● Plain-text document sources
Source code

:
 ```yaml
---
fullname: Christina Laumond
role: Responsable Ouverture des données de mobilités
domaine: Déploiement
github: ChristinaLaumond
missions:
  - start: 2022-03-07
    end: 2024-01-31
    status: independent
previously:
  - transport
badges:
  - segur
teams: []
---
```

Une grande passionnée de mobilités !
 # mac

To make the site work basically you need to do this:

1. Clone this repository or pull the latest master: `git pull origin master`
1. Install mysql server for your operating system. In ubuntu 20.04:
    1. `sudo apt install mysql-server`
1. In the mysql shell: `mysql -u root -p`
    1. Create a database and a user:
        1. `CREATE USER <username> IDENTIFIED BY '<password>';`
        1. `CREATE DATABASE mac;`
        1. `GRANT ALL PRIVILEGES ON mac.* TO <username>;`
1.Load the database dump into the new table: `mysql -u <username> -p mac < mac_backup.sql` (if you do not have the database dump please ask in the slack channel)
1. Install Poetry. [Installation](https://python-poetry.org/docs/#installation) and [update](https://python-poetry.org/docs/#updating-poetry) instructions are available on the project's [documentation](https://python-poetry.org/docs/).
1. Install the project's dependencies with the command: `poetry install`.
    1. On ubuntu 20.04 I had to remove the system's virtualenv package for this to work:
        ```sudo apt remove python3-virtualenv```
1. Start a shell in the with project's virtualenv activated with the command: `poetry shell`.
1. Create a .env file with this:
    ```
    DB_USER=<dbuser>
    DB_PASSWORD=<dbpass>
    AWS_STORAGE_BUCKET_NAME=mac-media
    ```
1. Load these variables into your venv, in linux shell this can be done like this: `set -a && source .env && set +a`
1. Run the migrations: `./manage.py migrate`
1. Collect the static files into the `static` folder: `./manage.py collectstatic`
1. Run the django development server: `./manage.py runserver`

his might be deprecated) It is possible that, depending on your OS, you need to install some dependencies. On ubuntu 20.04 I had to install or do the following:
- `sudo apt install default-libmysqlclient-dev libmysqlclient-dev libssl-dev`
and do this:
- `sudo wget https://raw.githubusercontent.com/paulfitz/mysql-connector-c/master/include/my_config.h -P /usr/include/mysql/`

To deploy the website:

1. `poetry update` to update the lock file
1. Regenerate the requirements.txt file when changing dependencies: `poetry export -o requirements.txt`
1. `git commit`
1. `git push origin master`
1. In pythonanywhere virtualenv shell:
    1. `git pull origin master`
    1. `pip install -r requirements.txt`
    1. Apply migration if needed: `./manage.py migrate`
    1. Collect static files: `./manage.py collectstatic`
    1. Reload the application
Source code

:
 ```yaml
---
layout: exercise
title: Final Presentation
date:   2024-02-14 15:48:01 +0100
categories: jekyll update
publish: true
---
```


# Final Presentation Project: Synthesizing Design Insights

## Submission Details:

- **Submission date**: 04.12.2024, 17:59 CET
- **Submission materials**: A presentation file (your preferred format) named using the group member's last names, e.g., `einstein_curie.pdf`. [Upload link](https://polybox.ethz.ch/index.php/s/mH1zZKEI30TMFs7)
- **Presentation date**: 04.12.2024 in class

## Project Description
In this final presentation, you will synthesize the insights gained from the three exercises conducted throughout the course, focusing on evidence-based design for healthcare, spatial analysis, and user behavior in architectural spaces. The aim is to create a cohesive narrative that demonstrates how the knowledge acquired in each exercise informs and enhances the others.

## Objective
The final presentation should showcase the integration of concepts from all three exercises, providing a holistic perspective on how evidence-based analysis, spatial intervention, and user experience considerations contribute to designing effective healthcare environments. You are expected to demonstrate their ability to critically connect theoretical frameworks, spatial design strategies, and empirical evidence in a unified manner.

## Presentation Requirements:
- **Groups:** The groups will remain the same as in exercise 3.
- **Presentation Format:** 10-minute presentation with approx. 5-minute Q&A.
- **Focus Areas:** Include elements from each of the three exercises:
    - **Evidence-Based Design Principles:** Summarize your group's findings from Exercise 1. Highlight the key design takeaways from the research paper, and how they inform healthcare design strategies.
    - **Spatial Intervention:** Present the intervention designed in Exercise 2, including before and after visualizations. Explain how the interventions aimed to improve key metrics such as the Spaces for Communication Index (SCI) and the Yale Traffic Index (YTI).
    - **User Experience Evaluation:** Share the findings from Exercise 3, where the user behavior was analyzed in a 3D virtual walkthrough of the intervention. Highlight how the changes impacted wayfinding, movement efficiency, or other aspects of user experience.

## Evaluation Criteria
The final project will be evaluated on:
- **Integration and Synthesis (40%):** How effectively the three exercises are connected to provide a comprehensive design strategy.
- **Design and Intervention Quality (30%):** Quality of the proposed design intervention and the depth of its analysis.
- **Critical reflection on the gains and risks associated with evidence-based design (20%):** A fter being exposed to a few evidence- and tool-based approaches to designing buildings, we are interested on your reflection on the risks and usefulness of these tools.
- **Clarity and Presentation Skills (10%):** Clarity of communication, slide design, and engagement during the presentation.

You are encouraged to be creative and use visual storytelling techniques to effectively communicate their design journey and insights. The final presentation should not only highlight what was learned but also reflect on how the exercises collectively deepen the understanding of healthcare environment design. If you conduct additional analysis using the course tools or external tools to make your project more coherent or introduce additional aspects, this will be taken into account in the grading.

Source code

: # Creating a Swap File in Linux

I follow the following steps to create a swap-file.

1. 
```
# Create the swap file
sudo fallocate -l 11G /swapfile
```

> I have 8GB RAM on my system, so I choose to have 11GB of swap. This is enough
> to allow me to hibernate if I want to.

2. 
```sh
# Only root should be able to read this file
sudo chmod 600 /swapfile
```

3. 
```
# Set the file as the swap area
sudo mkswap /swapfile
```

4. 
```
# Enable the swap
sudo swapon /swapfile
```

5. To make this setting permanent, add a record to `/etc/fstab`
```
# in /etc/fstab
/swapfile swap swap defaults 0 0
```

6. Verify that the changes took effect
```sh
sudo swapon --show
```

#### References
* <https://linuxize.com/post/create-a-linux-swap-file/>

● HOW TO COMPLETE THIS TASK
Pull together all lines from the data that mention the word "server".

● SOLVED EXERCISE
1. Install mysql server for your operating system. In ubuntu 20.04:
    1. `sudo apt install mysql-server`
1. Run the django development server: `./manage.py runserver`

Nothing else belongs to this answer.